Chi li ha sciolti? (Toto)
Toto Cotugno non è solo il cantante anni ottanta che si sta rifacendo una verginità nei paesi dell’est.
E’ anche il giovane di bottega di un barbiere di lusso del centro storico di Firenze.
Un giovane barese di cinquantacinque anni.
Assolutamente convinto di essere identico a Toto Cotugno.
Anzi di essere il vero Toto Cotugno.
Peccato si chiami in un altro modo.
In ogni caso, porta un parrucchino con appiccicata la chioma del suo idolo.
Indossa improbabili camicie a righe, di una stoffa modellata sulla tappezzeria di una professoressa di inglese arrivata zitella alla soglia dei novanta anni.
Aperte su un petto, dove, fra i peli, si affaccia un crocefisso a forma di ancora con catenaria da petroliera.
Le gambette affustate dentro a dei pantaloni di pelle, anche d’agosto, incredibilmente rigonfi laddove è opportuno.

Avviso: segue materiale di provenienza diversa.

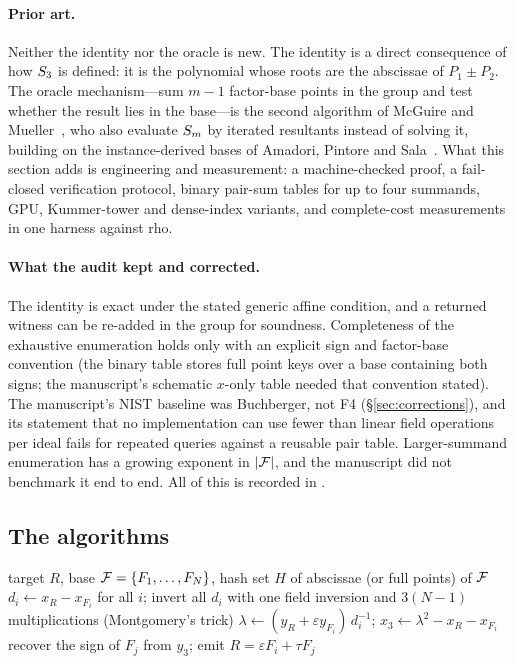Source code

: \paragraph{Prior art.} Neither the identity nor the oracle is new. The
identity is a direct consequence of how $\Sem3$ is defined: it is the
polynomial whose roots are the abscissae of $P_1\pm P_2$. The oracle
mechanism---sum $m-1$ factor-base points in the group and test whether the
result lies in the base---is the second algorithm of McGuire and
Mueller~\cite{mcguire2017}, who also evaluate $\Sem m$ by iterated
resultants instead of solving it, building on the instance-derived bases of
Amadori, Pintore and Sala~\cite{aps2018}. What this section adds is
engineering and measurement: a machine-checked proof, a fail-closed
verification protocol, binary pair-sum tables for up to four summands,
GPU, Kummer-tower and dense-index variants, and complete-cost measurements
in one harness against rho.

\paragraph{What the audit kept and corrected.} The identity is exact under
the stated generic affine condition, and a returned witness can be re-added
in the group for soundness. Completeness of the exhaustive enumeration
holds only with an explicit sign and factor-base convention (the binary
table stores full point keys over a base containing both signs; the
manuscript's schematic $x$-only table needed that convention stated). The
manuscript's NIST baseline was Buchberger, not F4
(\S\ref{sec:corrections}), and its statement that no implementation can
use fewer than linear field operations per ideal fails for repeated
queries against a reusable pair table. Larger-summand enumeration has a
growing exponent in $\abs\Fb$, and the manuscript did not benchmark it end
to end. All of this is recorded in
.

\subsection{The algorithms}

\begin{algorithm}[t]
\caption[]{Prime two-summand oracle by direct subtraction}\label{alg:prime}
\begin{algorithmic}[1]
\Require target $R$, base $\Fb=\{F_1,\ldots,F_N\}$, hash set $H$ of
abscissae (or full points) of $\Fb$
\State $d_i\gets x_R-x_{F_i}$ for all $i$; invert all $d_i$ with one
  field inversion and $3(N-1)$ multiplications (Montgomery's trick)
    \State $\lambda\gets(y_R+\varepsilon y_{F_i})\,d_i^{-1}$;\quad
           $x_3\gets\lambda^2-x_R-x_{F_i}$ 
     recover the sign of $F_j$ from $y_3$; emit
      $R=\varepsilon F_i+\tau F_j$ \EndIf
  \EndFor
\EndFor
\end{algorithmic}
\end{algorithm}

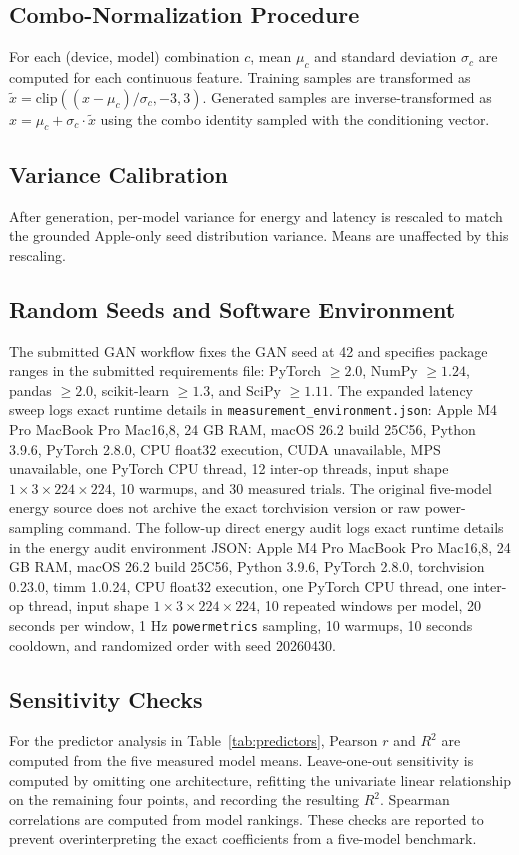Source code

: \documentclass{svproc}
\begin{document}
\subsection{Combo-Normalization Procedure}
For each (device, model) combination $c$, mean $\mu_c$ and standard deviation
$\sigma_c$ are computed for each continuous feature. Training samples are
transformed as $\tilde{x} = \mathrm{clip}((x - \mu_c)/\sigma_c, -3, 3)$.
Generated samples are inverse-transformed as $x = \mu_c + \sigma_c \cdot \tilde{x}$
using the combo identity sampled with the conditioning vector.

\subsection{Variance Calibration}
After generation, per-model variance for energy and latency is rescaled to
match the grounded Apple-only seed distribution variance. Means are unaffected
by this rescaling.

\subsection{Random Seeds and Software Environment}
The submitted GAN workflow fixes the GAN seed at 42 and specifies package
ranges in the submitted requirements file: PyTorch $\geq 2.0$, NumPy
$\geq 1.24$, pandas $\geq 2.0$, scikit-learn $\geq 1.3$, and SciPy
$\geq 1.11$. The expanded latency sweep logs exact runtime details in
\texttt{measurement\_environment.json}: Apple M4 Pro MacBook Pro Mac16,8,
24 GB RAM, macOS 26.2 build 25C56, Python 3.9.6, PyTorch 2.8.0, CPU float32
execution, CUDA unavailable, MPS unavailable, one PyTorch CPU thread, 12
inter-op threads, input shape $1 \times 3 \times 224 \times 224$, 10 warmups,
and 30 measured trials. The original five-model energy source does not archive
the exact torchvision version or raw power-sampling command. The follow-up
direct energy audit logs exact runtime details in the energy audit environment
JSON: Apple M4 Pro MacBook Pro Mac16,8, 24 GB RAM, macOS 26.2 build
25C56, Python 3.9.6, PyTorch 2.8.0, torchvision 0.23.0, timm 1.0.24, CPU
float32 execution, one PyTorch CPU thread, one inter-op thread, input shape
$1 \times 3 \times 224 \times 224$, 10 repeated windows per model, 20 seconds
per window, 1 Hz \texttt{powermetrics} sampling, 10 warmups, 10 seconds
cooldown, and randomized order with seed 20260430.

\subsection{Sensitivity Checks}
For the predictor analysis in Table~\ref{tab:predictors}, Pearson $r$ and
$R^2$ are computed from the five measured model means. Leave-one-out
sensitivity is computed by omitting one architecture, refitting the univariate
linear relationship on the remaining four points, and recording the resulting
$R^2$. Spearman correlations are computed from model rankings. These checks
are reported to prevent overinterpreting the exact coefficients from a
five-model benchmark.
\end{document}
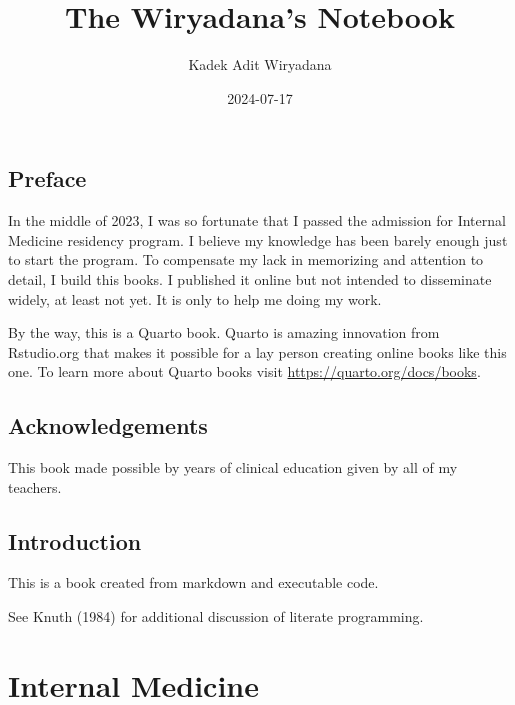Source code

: \documentclass[
  letterpaper,
  DIV=11,
  numbers=noendperiod]{scrreprt}
\title{The Wiryadana's Notebook}
\author{Kadek Adit Wiryadana}
\date{2024-07-17}
\renewcommand*\contentsname{Table of contents}
\newcommand\contentsname{Table of contents}
\begin{document}
\maketitle

\renewcommand*\contentsname{Table of contents}
{
\hypersetup{linkcolor=}
\setcounter{tocdepth}{2}
\tableofcontents
}

\chapter*{Preface}\label{preface}


In the middle of 2023, I was so fortunate that I passed the admission
for Internal Medicine residency program. I believe my knowledge has been
barely enough just to start the program. To compensate my lack in
memorizing and attention to detail, I build this books. I published it
online but not intended to disseminate widely, at least not yet. It is
only to help me doing my work.

By the way, this is a Quarto book. Quarto is amazing innovation from
Rstudio.org that makes it possible for a lay person creating online
books like this one. To learn more about Quarto books visit
\url{https://quarto.org/docs/books}.


\chapter*{Acknowledgements}\label{acknowledgements}


This book made possible by years of clinical education given by all of
my teachers.


\chapter{Introduction}\label{introduction}

This is a book created from markdown and executable code.

See Knuth (1984) for additional discussion of literate programming.

\part{Internal Medicine}
\end{document}
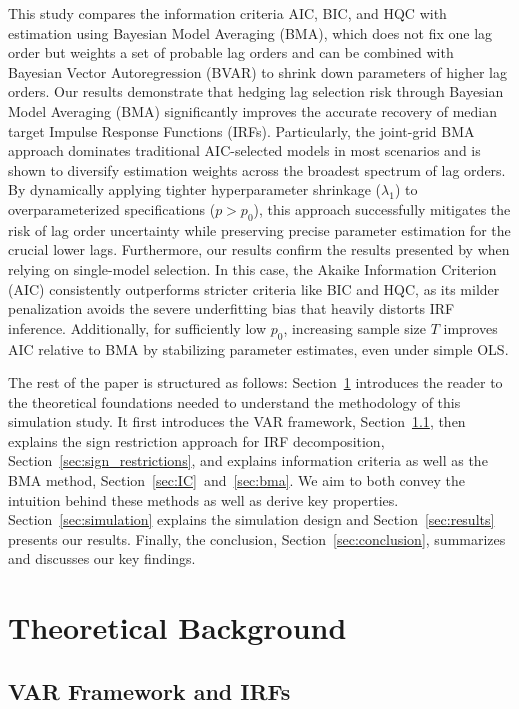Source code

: \documentclass[12pt, a4paper]{article}
\begin{document}
This study compares the information criteria AIC, BIC, and HQC with estimation using Bayesian Model Averaging (BMA), which does not fix one lag order but weights a set of probable lag orders and can be combined with Bayesian Vector Autoregression (BVAR) to shrink down parameters of higher lag orders. Our results demonstrate that hedging lag selection risk through Bayesian Model Averaging (BMA) significantly improves the accurate recovery of median target Impulse Response Functions (IRFs). Particularly, the joint-grid BMA approach dominates traditional AIC-selected models in most scenarios and is shown to diversify estimation weights across the broadest spectrum of lag orders. By dynamically applying tighter hyperparameter shrinkage ($\lambda_1$) to overparameterized specifications ($p>p_0$), this approach successfully mitigates the risk of lag order uncertainty while preserving precise parameter estimation for the crucial lower lags. Furthermore, our results confirm the results presented by \citet{ivanovPractitionersGuideLag2005} when relying on single-model selection. In this case, the Akaike Information Criterion (AIC) consistently outperforms stricter criteria like BIC and HQC, as its milder penalization avoids the severe underfitting bias that heavily distorts IRF inference. Additionally, for sufficiently low $p_{0}$, increasing sample size $T$ improves AIC relative to BMA by stabilizing parameter estimates, even under simple OLS.

The rest of the paper is structured as follows: Section~\ref{sec:theory} introduces the reader to the theoretical foundations needed to understand the methodology of this simulation study. It first introduces the VAR framework, Section~\ref{sec:VAR_IRF}, then explains the sign restriction approach for IRF decomposition, Section~\ref{sec:sign_restrictions}, and explains information criteria as well as the BMA method, Section~\ref{sec:IC}~and~\ref{sec:bma}. We aim to both convey the intuition behind these methods as well as derive key properties. Section~\ref{sec:simulation} explains the simulation design and Section~\ref{sec:results} presents our results. Finally, the conclusion, Section~\ref{sec:conclusion}, summarizes and discusses our key findings.


\section{Theoretical Background}
\label{sec:theory}
 
\subsection{VAR Framework and IRFs}
\label{sec:VAR_IRF}
\end{document}
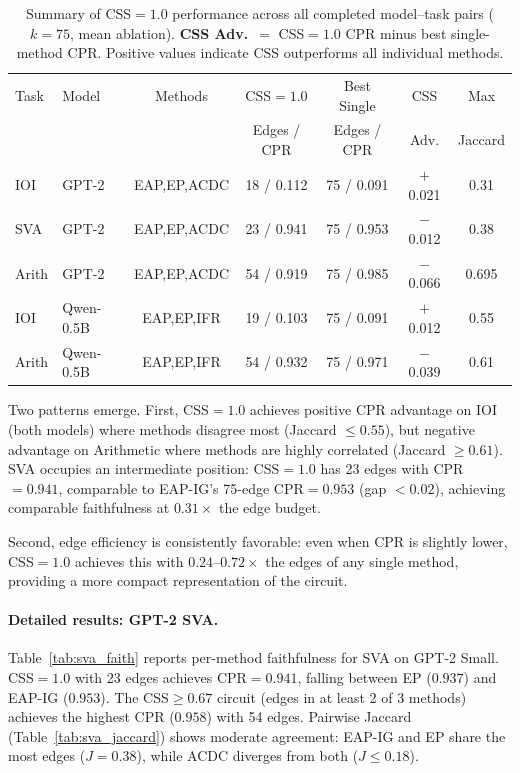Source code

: \documentclass[11pt,a4paper]{article}
\newcommand{\css}{\textsc{CSS}}
\begin{document}
\begin{table}[t]
\centering
\small
\caption{Summary of \css{}$=1.0$ performance across all completed model--task pairs ($k\!=\!75$, mean ablation). \textbf{CSS Adv.}\ $=$ \css{}$=1.0$ CPR minus best single-method CPR. Positive values indicate \css{} outperforms all individual methods.}
\label{tab:summary}
\begin{tabular}{@{}llccccc@{}}
\toprule
Task & Model & Methods & \css{}$=1.0$ & Best Single & CSS & Max \\
     &       &         & Edges / CPR  & Edges / CPR & Adv. & Jaccard \\
\midrule
IOI & GPT-2 & EAP,EP,ACDC & 18 / 0.112 & 75 / 0.091 & $+$0.021 & 0.31 \\
SVA & GPT-2 & EAP,EP,ACDC & 23 / 0.941 & 75 / 0.953 & $-$0.012 & 0.38 \\
Arith & GPT-2 & EAP,EP,ACDC & 54 / 0.919 & 75 / 0.985 & $-$0.066 & 0.695 \\
\midrule
IOI & Qwen-0.5B & EAP,EP,IFR & 19 / 0.103 & 75 / 0.091 & $+$0.012 & 0.55 \\
Arith & Qwen-0.5B & EAP,EP,IFR & 54 / 0.932 & 75 / 0.971 & $-$0.039 & 0.61 \\
\bottomrule
\end{tabular}
\end{table}

Two patterns emerge.
First, \css{}$=1.0$ achieves positive CPR advantage on IOI (both models) where methods disagree most (Jaccard $\leq 0.55$), but negative advantage on Arithmetic where methods are highly correlated (Jaccard $\geq 0.61$).
SVA occupies an intermediate position: \css{}$=1.0$ has 23 edges with CPR$=0.941$, comparable to EAP-IG's 75-edge CPR$=0.953$ (gap $<0.02$), achieving comparable faithfulness at $0.31\times$ the edge budget.

Second, edge efficiency is consistently favorable: even when CPR is slightly lower, \css{}$=1.0$ achieves this with $0.24$--$0.72\times$ the edges of any single method, providing a more compact representation of the circuit.

\paragraph{Detailed results: GPT-2 SVA.}
Table~\ref{tab:sva_faith} reports per-method faithfulness for SVA on GPT-2 Small.
\css{}$=1.0$ with 23 edges achieves CPR$=0.941$, falling between EP ($0.937$) and EAP-IG ($0.953$).
The CSS$\geq 0.67$ circuit (edges in at least 2 of 3 methods) achieves the highest CPR ($0.958$) with 54 edges.
Pairwise Jaccard (Table~\ref{tab:sva_jaccard}) shows moderate agreement: EAP-IG and EP share the most edges ($J=0.38$), while ACDC diverges from both ($J \leq 0.18$).
\end{document}

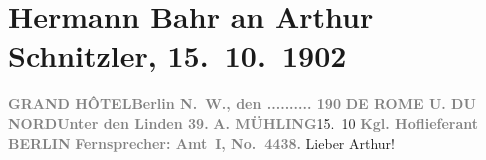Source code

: 

         
         \renewcommand{\erwaehntePersonen}{Personen: Alfred Halm, Adolph Mühling, Karl Strecker, Hermann Sudermann}
         \renewcommand{\erwaehnteOrte}{Orte: Berlin, Hotel de Rome, Unter den Linden}
         \renewcommand{\erwaehnteWerke}{Werke: Berliner Theater. Hermann Bahr: »Wienerinnen«. (Eine nicht einwandfreie Kritik), Tägliche Rundschau, Wienerinnen. Lustspiel in drei Akten}
               \section[Hermann Bahr an Arthur Schnitzler, 15. 10. 1902]{ Hermann Bahr an Arthur Schnitzler, 15. 10. 1902}\nopagebreak{}\rehead{ }\begin{ledgroupsized}[t]{13cm}\normalsize\beginnumbering \toendnotes[C]{\smallbreak\pagebreak[2]} 
\toendnotes[C]{\smallbreak}\pstart
           \noindent{}{\pb}\textcolor{gray}{\textbf{GRAND HÔTEL}}\hfill \textcolor{gray}{\textbf{Berlin N. W., den .......... 190}}\pend
           \pstart
           \textcolor{gray}{\textbf{DE ROME U. DU NORD}}\hfill \textcolor{gray}{\textbf{Unter den Linden 39.}}\pend
           \pstart
           \textcolor{gray}{\textbf{A. MÜHLING}}\hfill 15. 10\pend
           \pstart
           \textcolor{gray}{\textbf{Kgl. Hoflieferant}}\pend
           \pstart
           \textcolor{gray}{\textbf{BERLIN}}\pend
           \pstart
           \textcolor{gray}{\textbf{Fernsprecher: Amt I, No. 4438.}}\pend
           \pstart\center{}Lieber Arthur!\pend\pstart

\end{ledgroupsized}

Alla sera frequenta un night, sulle colline, dove verso la chiusura gli permettono di cantare e lui dice di accettare per filantropia, ma gli avventori non sono d’accordo.
D’estate, c’è sempre qualche festa dell’unità, del volontariato o di rifondazione che lo ospita, sgangherato, e, in questo caso, gli avventori criticano la sua arte in maniera molto più palese.
Al mattino, lo si vede davanti al Chiosco degli Sportivi che guarda il cartellone con le corse dei cavalli, di cui è un notevole esperto, discetta di handicap e stacco, trotto e galoppo, segna numeri e numeri su un taccuino che porta sempre con sé, in una calligrafia infantile ed incerta, finché non si gioca l’intero stipendio.
Ecco, uno così è contento.
Sorride sempre.
Anche se ha tre figli di cui non sa nulla da più di venti anni.
Anche se si accompagna ad una donna che non disdegna di proclamare – pubblicamente ed a voce alta – la sua inutilità, quando alla sera lo recupera dalla sala corse e se lo riporta a casa in un tornado di improperi e pedate che non gli lasciano nemmeno toccare terra.